## Work instruction
Return each line of the records below that contains the word "Lecture".

## Stored data
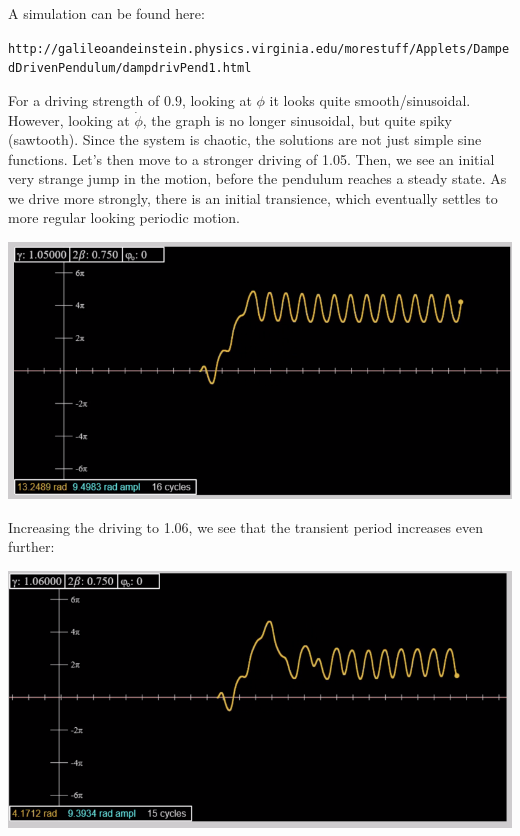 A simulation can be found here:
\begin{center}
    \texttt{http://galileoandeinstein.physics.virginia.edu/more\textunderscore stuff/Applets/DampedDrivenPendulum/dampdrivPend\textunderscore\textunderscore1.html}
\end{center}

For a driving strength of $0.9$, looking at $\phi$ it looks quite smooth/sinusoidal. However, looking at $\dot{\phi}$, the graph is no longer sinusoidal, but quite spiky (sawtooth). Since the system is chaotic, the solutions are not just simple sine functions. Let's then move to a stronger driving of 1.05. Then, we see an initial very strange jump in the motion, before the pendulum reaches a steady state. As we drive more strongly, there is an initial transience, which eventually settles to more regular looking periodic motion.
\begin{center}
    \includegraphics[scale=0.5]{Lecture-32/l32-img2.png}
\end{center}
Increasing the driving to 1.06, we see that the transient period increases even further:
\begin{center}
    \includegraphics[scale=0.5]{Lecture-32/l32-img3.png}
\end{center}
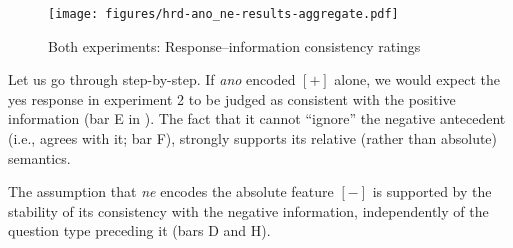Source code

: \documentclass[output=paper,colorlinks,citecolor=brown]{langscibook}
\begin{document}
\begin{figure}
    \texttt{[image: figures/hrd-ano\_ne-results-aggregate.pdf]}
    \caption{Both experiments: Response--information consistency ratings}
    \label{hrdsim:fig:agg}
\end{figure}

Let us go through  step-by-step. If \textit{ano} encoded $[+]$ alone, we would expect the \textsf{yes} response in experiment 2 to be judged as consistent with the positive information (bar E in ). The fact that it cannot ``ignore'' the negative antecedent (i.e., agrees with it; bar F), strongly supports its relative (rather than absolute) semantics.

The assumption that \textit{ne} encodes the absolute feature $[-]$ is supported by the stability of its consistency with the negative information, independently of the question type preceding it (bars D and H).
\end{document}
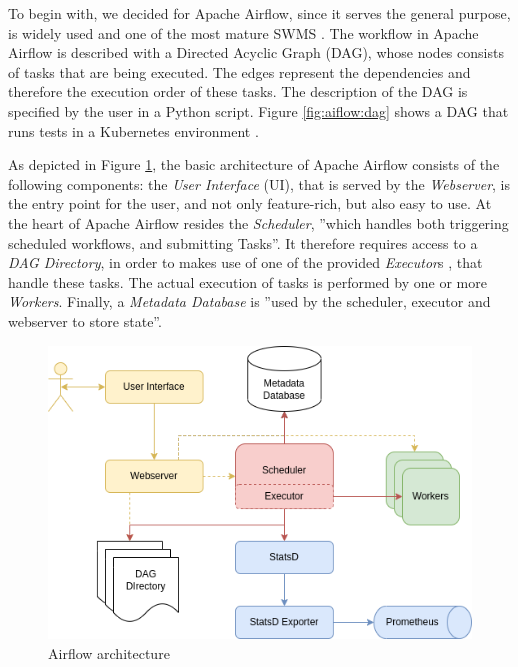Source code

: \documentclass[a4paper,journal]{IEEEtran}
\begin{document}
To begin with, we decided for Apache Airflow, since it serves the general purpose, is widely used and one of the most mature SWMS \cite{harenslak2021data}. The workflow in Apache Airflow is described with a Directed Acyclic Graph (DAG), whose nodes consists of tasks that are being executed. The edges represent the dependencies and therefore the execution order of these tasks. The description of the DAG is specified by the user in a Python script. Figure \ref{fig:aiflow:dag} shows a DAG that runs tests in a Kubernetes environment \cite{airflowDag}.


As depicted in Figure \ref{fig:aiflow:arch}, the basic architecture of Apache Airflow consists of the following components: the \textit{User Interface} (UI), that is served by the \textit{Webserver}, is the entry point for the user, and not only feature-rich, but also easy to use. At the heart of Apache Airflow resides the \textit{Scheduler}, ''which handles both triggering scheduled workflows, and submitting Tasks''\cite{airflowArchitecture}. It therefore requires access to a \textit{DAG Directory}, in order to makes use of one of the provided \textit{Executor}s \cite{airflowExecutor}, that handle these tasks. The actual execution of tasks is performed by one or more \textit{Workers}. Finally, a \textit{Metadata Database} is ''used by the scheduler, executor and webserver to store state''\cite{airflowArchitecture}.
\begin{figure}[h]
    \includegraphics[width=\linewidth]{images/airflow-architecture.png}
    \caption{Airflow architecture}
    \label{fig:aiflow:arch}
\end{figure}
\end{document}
--
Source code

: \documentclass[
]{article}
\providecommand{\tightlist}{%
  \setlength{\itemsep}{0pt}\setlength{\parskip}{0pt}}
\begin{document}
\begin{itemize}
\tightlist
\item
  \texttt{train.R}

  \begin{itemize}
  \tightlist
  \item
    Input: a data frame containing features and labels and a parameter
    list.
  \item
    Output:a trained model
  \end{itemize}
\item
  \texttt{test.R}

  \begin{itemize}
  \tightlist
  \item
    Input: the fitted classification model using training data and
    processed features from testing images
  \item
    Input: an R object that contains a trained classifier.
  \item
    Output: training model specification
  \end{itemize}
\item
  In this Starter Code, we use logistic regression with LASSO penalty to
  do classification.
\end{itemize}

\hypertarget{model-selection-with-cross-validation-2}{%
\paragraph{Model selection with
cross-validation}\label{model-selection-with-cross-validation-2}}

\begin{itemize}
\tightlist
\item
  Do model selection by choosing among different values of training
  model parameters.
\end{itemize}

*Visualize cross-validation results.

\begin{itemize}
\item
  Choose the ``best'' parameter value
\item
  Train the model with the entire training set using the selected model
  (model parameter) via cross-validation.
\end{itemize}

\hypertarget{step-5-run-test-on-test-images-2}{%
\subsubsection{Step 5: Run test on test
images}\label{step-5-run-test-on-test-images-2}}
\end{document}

## Response area
    \includegraphics[scale=0.5]{Lecture-32/l32-img2.png}
    \includegraphics[scale=0.5]{Lecture-32/l32-img3.png}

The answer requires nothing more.